Record set START

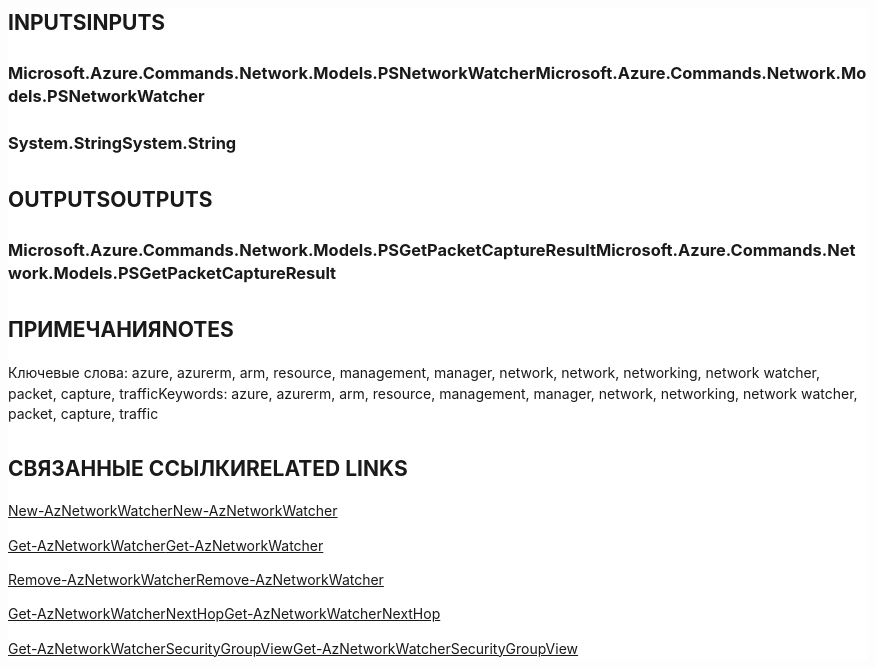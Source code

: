 ## <span data-ttu-id="f74a9-138">INPUTS</span><span class="sxs-lookup"><span data-stu-id="f74a9-138">INPUTS</span></span>

### <span data-ttu-id="f74a9-139">Microsoft.Azure.Commands.Network.Models.PSNetworkWatcher</span><span class="sxs-lookup"><span data-stu-id="f74a9-139">Microsoft.Azure.Commands.Network.Models.PSNetworkWatcher</span></span>

### <span data-ttu-id="f74a9-140">System.String</span><span class="sxs-lookup"><span data-stu-id="f74a9-140">System.String</span></span>

## <span data-ttu-id="f74a9-141">OUTPUTS</span><span class="sxs-lookup"><span data-stu-id="f74a9-141">OUTPUTS</span></span>

### <span data-ttu-id="f74a9-142">Microsoft.Azure.Commands.Network.Models.PSGetPacketCaptureResult</span><span class="sxs-lookup"><span data-stu-id="f74a9-142">Microsoft.Azure.Commands.Network.Models.PSGetPacketCaptureResult</span></span>

## <span data-ttu-id="f74a9-143">ПРИМЕЧАНИЯ</span><span class="sxs-lookup"><span data-stu-id="f74a9-143">NOTES</span></span>
<span data-ttu-id="f74a9-144">Ключевые слова: azure, azurerm, arm, resource, management, manager, network, network, networking, network watcher, packet, capture, traffic</span><span class="sxs-lookup"><span data-stu-id="f74a9-144">Keywords: azure, azurerm, arm, resource, management, manager, network, networking, network watcher, packet, capture, traffic</span></span>

## <span data-ttu-id="f74a9-145">СВЯЗАННЫЕ ССЫЛКИ</span><span class="sxs-lookup"><span data-stu-id="f74a9-145">RELATED LINKS</span></span>

[<span data-ttu-id="f74a9-146">New-AzNetworkWatcher</span><span class="sxs-lookup"><span data-stu-id="f74a9-146">New-AzNetworkWatcher</span></span>](./New-AzNetworkWatcher.md)

[<span data-ttu-id="f74a9-147">Get-AzNetworkWatcher</span><span class="sxs-lookup"><span data-stu-id="f74a9-147">Get-AzNetworkWatcher</span></span>](./Get-AzNetworkWatcher.md)

[<span data-ttu-id="f74a9-148">Remove-AzNetworkWatcher</span><span class="sxs-lookup"><span data-stu-id="f74a9-148">Remove-AzNetworkWatcher</span></span>](./Remove-AzNetworkWatcher.md)

[<span data-ttu-id="f74a9-149">Get-AzNetworkWatcherNextHop</span><span class="sxs-lookup"><span data-stu-id="f74a9-149">Get-AzNetworkWatcherNextHop</span></span>](./Get-AzNetworkWatcherNextHop.md)

[<span data-ttu-id="f74a9-150">Get-AzNetworkWatcherSecurityGroupView</span><span class="sxs-lookup"><span data-stu-id="f74a9-150">Get-AzNetworkWatcherSecurityGroupView</span></span>](./Get-AzNetworkWatcherSecurityGroupView.md)

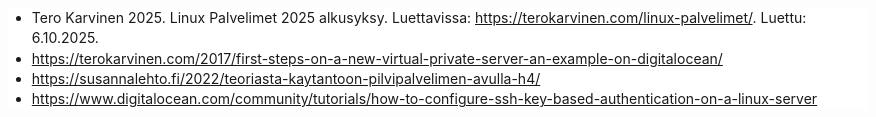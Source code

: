 - Tero Karvinen 2025. Linux Palvelimet 2025 alkusyksy. Luettavissa: https://terokarvinen.com/linux-palvelimet/. Luettu: 6.10.2025.
- https://terokarvinen.com/2017/first-steps-on-a-new-virtual-private-server-an-example-on-digitalocean/
- https://susannalehto.fi/2022/teoriasta-kaytantoon-pilvipalvelimen-avulla-h4/
- https://www.digitalocean.com/community/tutorials/how-to-configure-ssh-key-based-authentication-on-a-linux-server
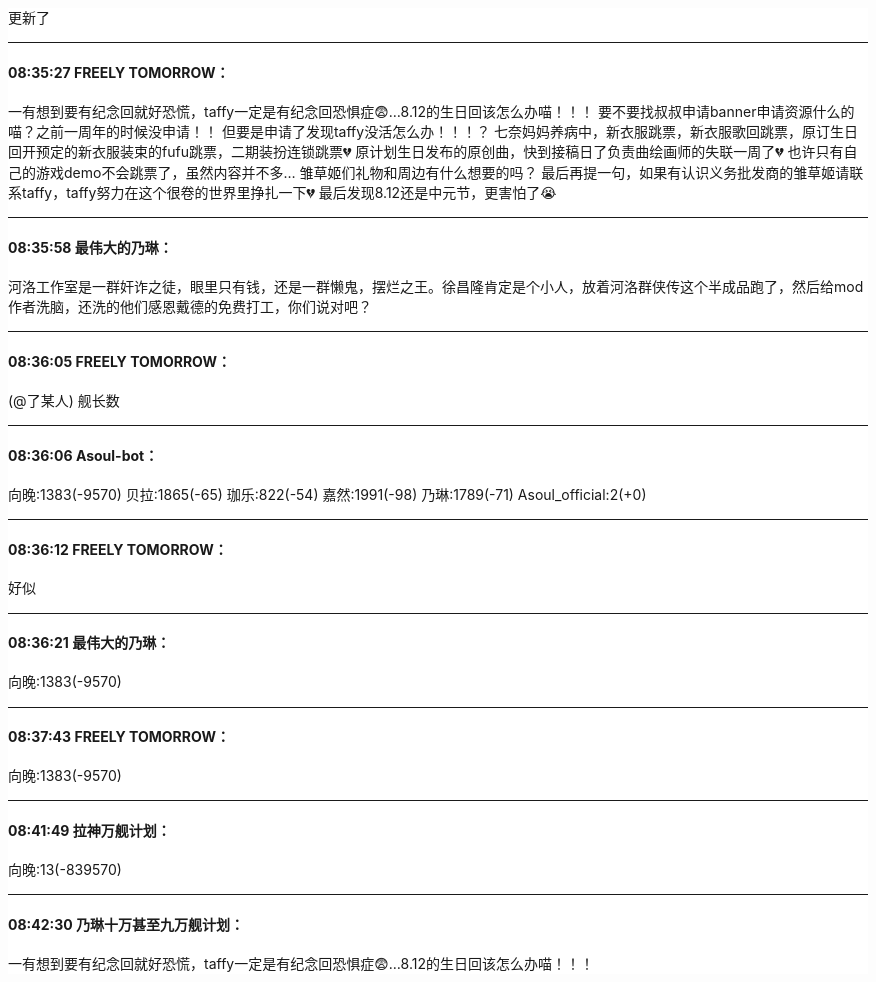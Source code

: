 更新了

*****

#### 08:35:27  FREELY TOMORROW：

一有想到要有纪念回就好恐慌，taffy一定是有纪念回恐惧症😨…8.12的生日回该怎么办喵！！！
要不要找叔叔申请banner申请资源什么的喵？之前一周年的时候没申请！！
但要是申请了发现taffy没活怎么办！！！？
七奈妈妈养病中，新衣服跳票，新衣服歌回跳票，原订生日回开预定的新衣服装束的fufu跳票，二期装扮连锁跳票💔
原计划生日发布的原创曲，快到接稿日了负责曲绘画师的失联一周了💔
也许只有自己的游戏demo不会跳票了，虽然内容并不多…
雏草姬们礼物和周边有什么想要的吗？
最后再提一句，如果有认识义务批发商的雏草姬请联系taffy，taffy努力在这个很卷的世界里挣扎一下💔
最后发现8.12还是中元节，更害怕了😭

*****

#### 08:35:58  最伟大的乃琳：

河洛工作室是一群奸诈之徒，眼里只有钱，还是一群懒鬼，摆烂之王。徐昌隆肯定是个小人，放着河洛群侠传这个半成品跑了，然后给mod作者洗脑，还洗的他们感恩戴德的免费打工，你们说对吧？

*****

#### 08:36:05  FREELY TOMORROW：

(@了某人)  舰长数

*****

#### 08:36:06  Asoul-bot：

向晚:1383(-9570)
贝拉:1865(-65)
珈乐:822(-54)
嘉然:1991(-98)
乃琳:1789(-71)
Asoul_official:2(+0)


*****

#### 08:36:12  FREELY TOMORROW：

好似

*****

#### 08:36:21  最伟大的乃琳：

向晚:1383(-9570)


*****

#### 08:37:43  FREELY TOMORROW：

向晚:1383(-9570)

*****

#### 08:41:49  拉神万舰计划：

向晚:13(-839570)

*****

#### 08:42:30  乃琳十万甚至九万舰计划：


 一有想到要有纪念回就好恐慌，taffy一定是有纪念回恐惧症😨…8.12的生日回该怎么办喵！！！
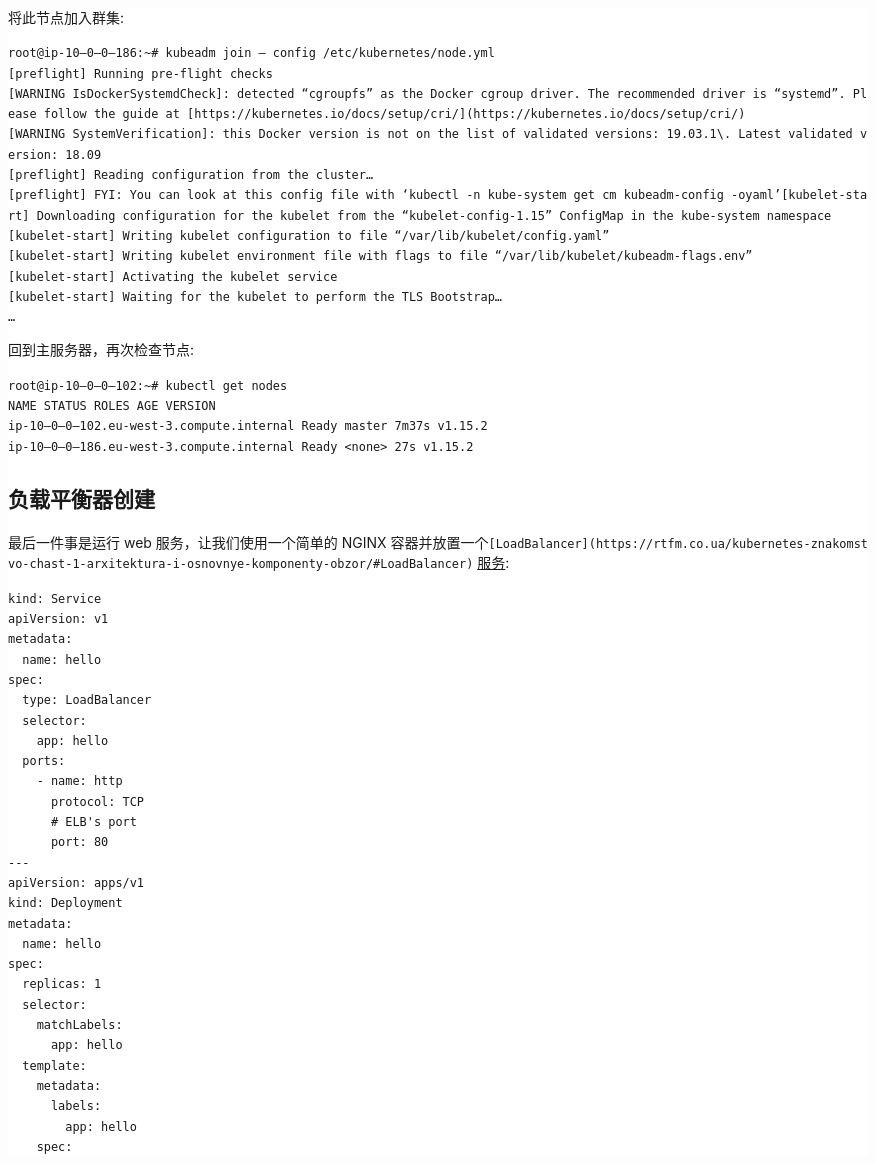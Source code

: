 将此节点加入群集:

```
root@ip-10–0–0–186:~# kubeadm join — config /etc/kubernetes/node.yml
[preflight] Running pre-flight checks
[WARNING IsDockerSystemdCheck]: detected “cgroupfs” as the Docker cgroup driver. The recommended driver is “systemd”. Please follow the guide at [https://kubernetes.io/docs/setup/cri/](https://kubernetes.io/docs/setup/cri/)
[WARNING SystemVerification]: this Docker version is not on the list of validated versions: 19.03.1\. Latest validated version: 18.09
[preflight] Reading configuration from the cluster…
[preflight] FYI: You can look at this config file with ‘kubectl -n kube-system get cm kubeadm-config -oyaml’[kubelet-start] Downloading configuration for the kubelet from the “kubelet-config-1.15” ConfigMap in the kube-system namespace
[kubelet-start] Writing kubelet configuration to file “/var/lib/kubelet/config.yaml”
[kubelet-start] Writing kubelet environment file with flags to file “/var/lib/kubelet/kubeadm-flags.env”
[kubelet-start] Activating the kubelet service
[kubelet-start] Waiting for the kubelet to perform the TLS Bootstrap…
…
```

回到主服务器，再次检查节点:

```
root@ip-10–0–0–102:~# kubectl get nodes
NAME STATUS ROLES AGE VERSION
ip-10–0–0–102.eu-west-3.compute.internal Ready master 7m37s v1.15.2
ip-10–0–0–186.eu-west-3.compute.internal Ready <none> 27s v1.15.2
```

## 负载平衡器创建

最后一件事是运行 web 服务，让我们使用一个简单的 NGINX 容器并放置一个`[LoadBalancer](https://rtfm.co.ua/kubernetes-znakomstvo-chast-1-arxitektura-i-osnovnye-komponenty-obzor/#LoadBalancer)` [服务](https://rtfm.co.ua/kubernetes-znakomstvo-chast-1-arxitektura-i-osnovnye-komponenty-obzor/#Services):

```
kind: Service
apiVersion: v1
metadata:
  name: hello
spec:
  type: LoadBalancer
  selector:
    app: hello
  ports:
    - name: http
      protocol: TCP
      # ELB's port
      port: 80
---
apiVersion: apps/v1
kind: Deployment
metadata:
  name: hello
spec:
  replicas: 1
  selector:
    matchLabels:
      app: hello
  template:
    metadata:
      labels:
        app: hello
    spec:
```
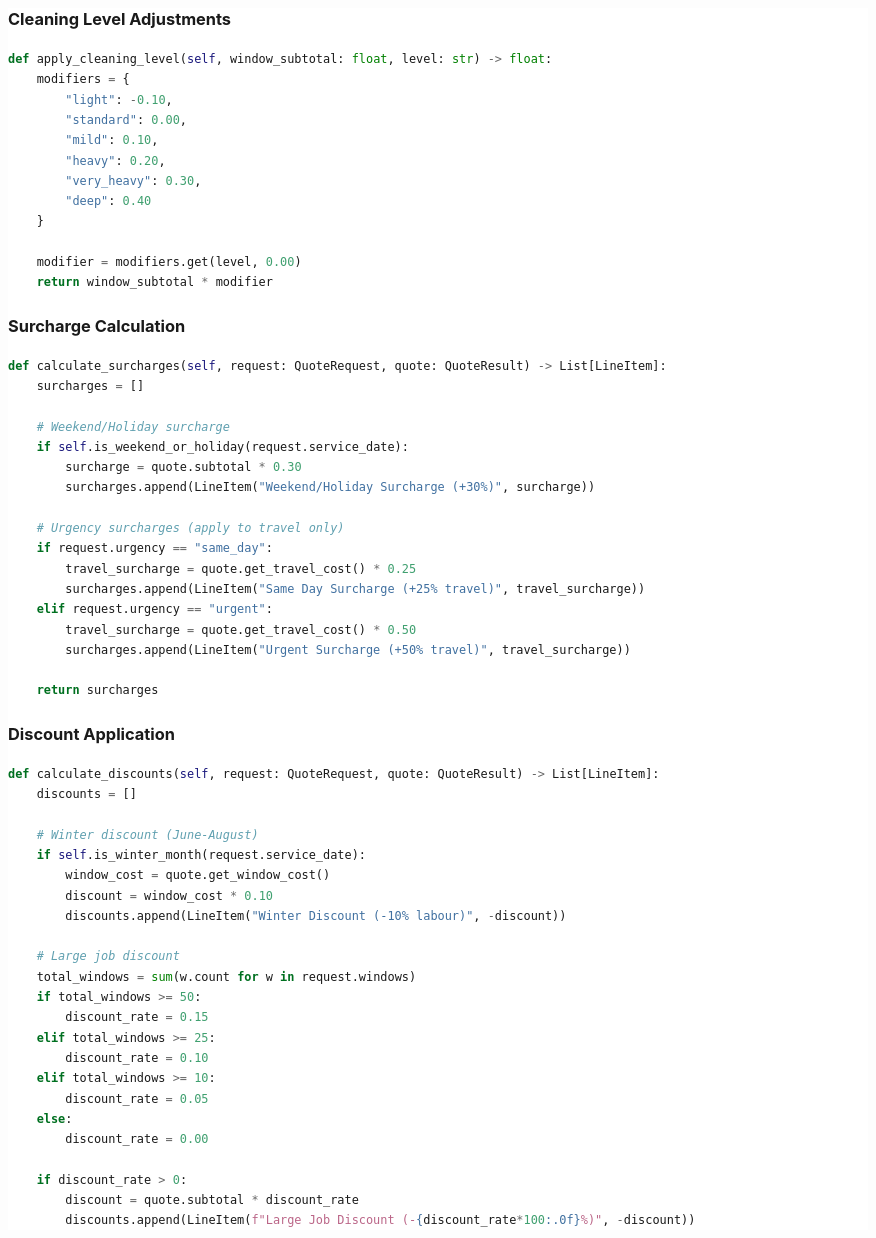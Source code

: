 ### Cleaning Level Adjustments

```python
def apply_cleaning_level(self, window_subtotal: float, level: str) -> float:
    modifiers = {
        "light": -0.10,
        "standard": 0.00,
        "mild": 0.10,
        "heavy": 0.20,
        "very_heavy": 0.30,
        "deep": 0.40
    }
    
    modifier = modifiers.get(level, 0.00)
    return window_subtotal * modifier
```

### Surcharge Calculation

```python
def calculate_surcharges(self, request: QuoteRequest, quote: QuoteResult) -> List[LineItem]:
    surcharges = []
    
    # Weekend/Holiday surcharge
    if self.is_weekend_or_holiday(request.service_date):
        surcharge = quote.subtotal * 0.30
        surcharges.append(LineItem("Weekend/Holiday Surcharge (+30%)", surcharge))
    
    # Urgency surcharges (apply to travel only)
    if request.urgency == "same_day":
        travel_surcharge = quote.get_travel_cost() * 0.25
        surcharges.append(LineItem("Same Day Surcharge (+25% travel)", travel_surcharge))
    elif request.urgency == "urgent":
        travel_surcharge = quote.get_travel_cost() * 0.50
        surcharges.append(LineItem("Urgent Surcharge (+50% travel)", travel_surcharge))
    
    return surcharges
```

### Discount Application

```python
def calculate_discounts(self, request: QuoteRequest, quote: QuoteResult) -> List[LineItem]:
    discounts = []
    
    # Winter discount (June-August)
    if self.is_winter_month(request.service_date):
        window_cost = quote.get_window_cost()
        discount = window_cost * 0.10
        discounts.append(LineItem("Winter Discount (-10% labour)", -discount))
    
    # Large job discount
    total_windows = sum(w.count for w in request.windows)
    if total_windows >= 50:
        discount_rate = 0.15
    elif total_windows >= 25:
        discount_rate = 0.10
    elif total_windows >= 10:
        discount_rate = 0.05
    else:
        discount_rate = 0.00
    
    if discount_rate > 0:
        discount = quote.subtotal * discount_rate
        discounts.append(LineItem(f"Large Job Discount (-{discount_rate*100:.0f}%)", -discount))
```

Record set END

• Directions
Report back each line of the entries that holds the string "preflight".

• Exercise answer
[preflight] Running pre-flight checks
[preflight] Reading configuration from the cluster…
[preflight] FYI: You can look at this config file with ‘kubectl -n kube-system get cm kubeadm-config -oyaml’[kubelet-start] Downloading configuration for the kubelet from the “kubelet-config-1.15” ConfigMap in the kube-system namespace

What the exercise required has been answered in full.